What the task requires:
A verbatim reproduction of the lines below, from the line containing "#### 2.2.1 Neural Network Structure" through the line containing "- **Sigmoid Function**: \( \sigma(x)", both ends included, is the whole required output.

Raw data:
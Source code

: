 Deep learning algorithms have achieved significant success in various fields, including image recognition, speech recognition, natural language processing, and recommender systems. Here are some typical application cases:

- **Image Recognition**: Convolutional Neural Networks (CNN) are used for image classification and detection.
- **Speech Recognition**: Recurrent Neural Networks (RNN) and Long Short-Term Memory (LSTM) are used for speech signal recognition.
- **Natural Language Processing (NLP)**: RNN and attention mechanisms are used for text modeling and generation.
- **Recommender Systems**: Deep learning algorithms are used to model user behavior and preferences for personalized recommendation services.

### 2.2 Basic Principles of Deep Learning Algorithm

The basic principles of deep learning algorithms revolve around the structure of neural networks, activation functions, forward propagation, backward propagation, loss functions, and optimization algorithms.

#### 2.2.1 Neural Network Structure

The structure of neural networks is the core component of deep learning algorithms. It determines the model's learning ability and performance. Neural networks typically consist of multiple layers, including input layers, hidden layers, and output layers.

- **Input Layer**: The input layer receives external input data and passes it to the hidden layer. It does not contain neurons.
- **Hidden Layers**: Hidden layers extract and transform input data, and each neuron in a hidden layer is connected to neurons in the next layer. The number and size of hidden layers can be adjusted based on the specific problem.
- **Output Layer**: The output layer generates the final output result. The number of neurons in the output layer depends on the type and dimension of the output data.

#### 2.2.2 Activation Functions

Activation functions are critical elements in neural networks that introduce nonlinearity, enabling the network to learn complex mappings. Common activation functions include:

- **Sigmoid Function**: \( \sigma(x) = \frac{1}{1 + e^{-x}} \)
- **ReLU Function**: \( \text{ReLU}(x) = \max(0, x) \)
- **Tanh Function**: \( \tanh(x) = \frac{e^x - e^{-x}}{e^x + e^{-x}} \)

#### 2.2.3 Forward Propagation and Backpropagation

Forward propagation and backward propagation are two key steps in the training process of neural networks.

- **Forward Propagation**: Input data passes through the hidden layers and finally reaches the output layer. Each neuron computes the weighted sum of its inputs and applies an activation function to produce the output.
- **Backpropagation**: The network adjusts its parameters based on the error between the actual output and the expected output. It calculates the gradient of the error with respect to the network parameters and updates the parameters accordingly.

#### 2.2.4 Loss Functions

Solution for this task:
#### 2.2.1 Neural Network Structure

The structure of neural networks is the core component of deep learning algorithms. It determines the model's learning ability and performance. Neural networks typically consist of multiple layers, including input layers, hidden layers, and output layers.

- **Input Layer**: The input layer receives external input data and passes it to the hidden layer. It does not contain neurons.
- **Hidden Layers**: Hidden layers extract and transform input data, and each neuron in a hidden layer is connected to neurons in the next layer. The number and size of hidden layers can be adjusted based on the specific problem.
- **Output Layer**: The output layer generates the final output result. The number of neurons in the output layer depends on the type and dimension of the output data.

#### 2.2.2 Activation Functions

Activation functions are critical elements in neural networks that introduce nonlinearity, enabling the network to learn complex mappings. Common activation functions include:

- **Sigmoid Function**: \( \sigma(x) = \frac{1}{1 + e^{-x}} \)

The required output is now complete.